Suppose the layer 3 in NN has 3 neurons and “keep_probability” is 0.8. Then there is 0.8 chance of keeping a unit in 3rd layer and 0.2 chance of eliminating it. So the code will look like,

#This will create array same size as layer 3 with values between 0 and 1

d3 = np.random.rand( a3.shape[0], a3.shape[1] ) < keep_probability

a3 = a3 * d3 #This will eliminate any unit with value <= 0.2

a3 = a3 / keep_probability

The intuition behind last line is difficult to grasp. We know that each example during training is put into different models due to dropout. Therefore, each model will now have different predictions for one example. So best is to take average of all those predictions. Doing this manually will be expensive during test time. But we can use a clever technique using “Expected Value”(Average). Consider a NN as follows:

First consider dropout without inverting. So if we consider layer 1, the value of A1 is,

A1 = (W1*X1 + W2*X2 + W3*X3) #This is the linear combination without any activation.Let this be val1. Similarly A2 will be val2 and A3 will be val3.

Now as each unit is associated with a keep probability, it’s value can be the actual linear combination as shown above OR zero. So the expected value of A1 will be (keep_probability * actual unit value) + ([ 1 – keep_probability] * 0). Suppose keep_probability = 0.8,

So, E(A1) = 0.8(actual value) + 0.2(0) i.e. E(A1) = 0.8(actual value)

Also E(A2) = 0.8(actual value of A2) and E(A3) = 0.8(actual value of A3).

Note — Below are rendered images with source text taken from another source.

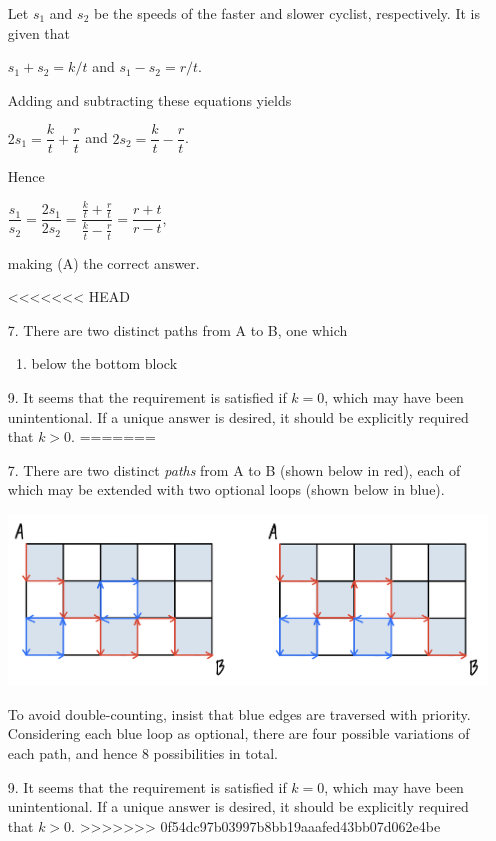 \documentclass[11pt,fleqn,dvipsnames,usenames]{article}
\begin{document}
\begin{enumerate}
Let $s_{1}$ and $s_{2}$ be the speeds of the faster and slower cyclist, respectively.  It is given that
\begin{center}
$s_{1} + s_{2} = k/t$ and $s_{1} - s_{2} = r/t$.
\end{center}
Adding and subtracting these equations yields
\begin{center}
$2s_{1} = \dfrac{k}{t} + \dfrac{r}{t}$ and $2s_{2} = \dfrac{k}{t} - \dfrac{r}{t}$.
\end{center}
Hence
\begin{center}
$\dfrac{s_{1}}{s_{2}} = \dfrac{2s_{1}}{2s_{2}} = \dfrac{\frac{k}{t} + \frac{r}{t}}{\frac{k}{t} - \frac{r}{t}} = \dfrac{r+t}{r-t}$,
\end{center}
making (A) the correct answer.

<<<<<<< HEAD
\item[7.] There are two distinct paths from A to B, one which 
\begin{enumerate}[(1)]
\item below the bottom block
\end{enumerate}
\item[9.] It seems that the requirement is satisfied if $k=0$, which may have been unintentional.  If a unique answer is desired, it should be explicitly required that $k>0$.
=======
\item[7.] There are two distinct \emph{paths} from A to B (shown below in red), each of which may be extended with two optional loops (shown below in blue).
\begin{center}
\includegraphics[width=0.8\linewidth]{routes}
\end{center}
To avoid double-counting, insist that blue edges are traversed with priority.  Considering each blue loop as optional, there are four possible variations of each path, and hence 8 possibilities in total.

\item[9.] \note It seems that the requirement is satisfied if $k=0$, which may have been unintentional.  If a unique answer is desired, it should be explicitly required that $k>0$.
>>>>>>> 0f54dc97b03997b8bb19aaafed43bb07d062e4be


\end{enumerate}
\end{document}
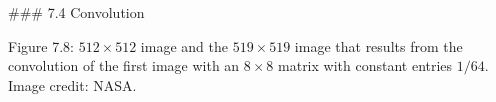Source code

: 

### 7.4 Convolution

Figure 7.8: \(512\times 512\) image and the \(519\times 519\) image that results from the convolution of the first image with an \(8\times 8\) matrix with constant entries \(1/64\). Image credit: NASA.

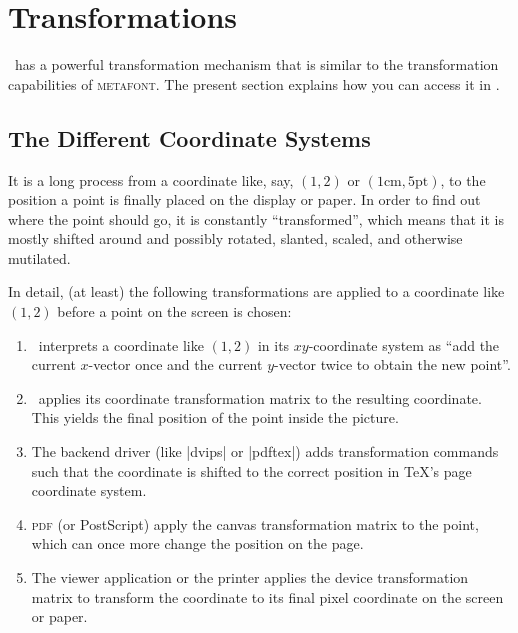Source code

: %
%
%


\section[tikz-transformations]{Transformations}

\pgfname\ has a powerful transformation mechanism that is similar to the
transformation capabilities of \textsc{metafont}. The present section explains
how you can access it in \tikzname.


\subsection{The Different Coordinate Systems}

It is a long process from  a coordinate like, say, $(1,2)$ or
$(1\mathrm{cm},5\mathrm{pt})$, to the position a point is finally placed on the
display or paper. In order to find out where the point should go, it is
constantly ``transformed'', which means that it is mostly shifted around and
possibly rotated, slanted, scaled, and otherwise mutilated.

In detail, (at least) the following transformations are applied to a coordinate
like $(1,2)$ before a point on the screen is chosen:
%
\begin{enumerate}
    \item \pgfname\ interprets a coordinate like $(1,2)$  in its
        $xy$-coordinate system as ``add the current $x$-vector once and the
        current $y$-vector twice to obtain the new point''.
    \item \pgfname\ applies its coordinate transformation matrix to the
        resulting coordinate. This yields the final position of the point
        inside the picture.
    \item The backend driver (like |dvips| or |pdftex|) adds transformation
        commands such that the coordinate is shifted to the correct position in
        \TeX's page coordinate system.
    \item \textsc{pdf} (or PostScript) apply the canvas transformation matrix
        to the point, which can once more change the position on the page.
    \item The viewer application or the printer applies the device
        transformation matrix to transform the coordinate to its final pixel
        coordinate on the screen or paper.
\end{enumerate}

Now 2nd layer, E(A1) = E( output that we get from 1st layer)

E(A1) = E( W1*A1 + W2*A2 + W3*A3 )

E(W1*A1) + E(W2*A2) + E(W3*A3)

W1*E(A1) + W2*E(A2) + W3*E(A3) #because E(a*b) = E(a)*E(b) and E(W1) = W1

W1*0.8*( val1 ) + W2*0.8( val2 ) + W3*0.8( val3 )

Do same thing for A2 and A3 also. Now for final layer, E(F) = E(ouput from 2nd layer)

E(F) = E( W1*A1 + W2*A2 + W3*A3)

W1*E(A1) + W2*E(A2) + W3*E(A3)

W1[ W1*0.8( val1 ) ] + W2[ W2*0.8( val 2 ) ] + W3[ W3*0.8( val3 ) ] # note the inner Ws are weights of 2nd layer.

So this is the expected value or average of final output. So during test time we multiply the output by the keep_probabilities to match the final equation shown above. This is dropout without inverting. But with inverted dropout we can avoid this extra thing multiplication during test time. We do this by simply dividing each time during training with keep_probabiity. So instead of E(A1) = 0.8(val1) in first layer, we now get E(A1) = val1 because we divided by 0.8. Similarly even in the second layer 0.8 disappears and the final layer expected value will be

E(F) = W1[ W1 * ( val1 ) ] + W2[ W2 * ( val2 ) ] + W3[ W3 * ( val3 ) ]

So this is still the average of all models, even though there are no extra numbers in the equation. And even during test time we actually get this same equation without any extra numbers. That means we don’t need to do anything extra during test time. This is called “Inverted Dropout”.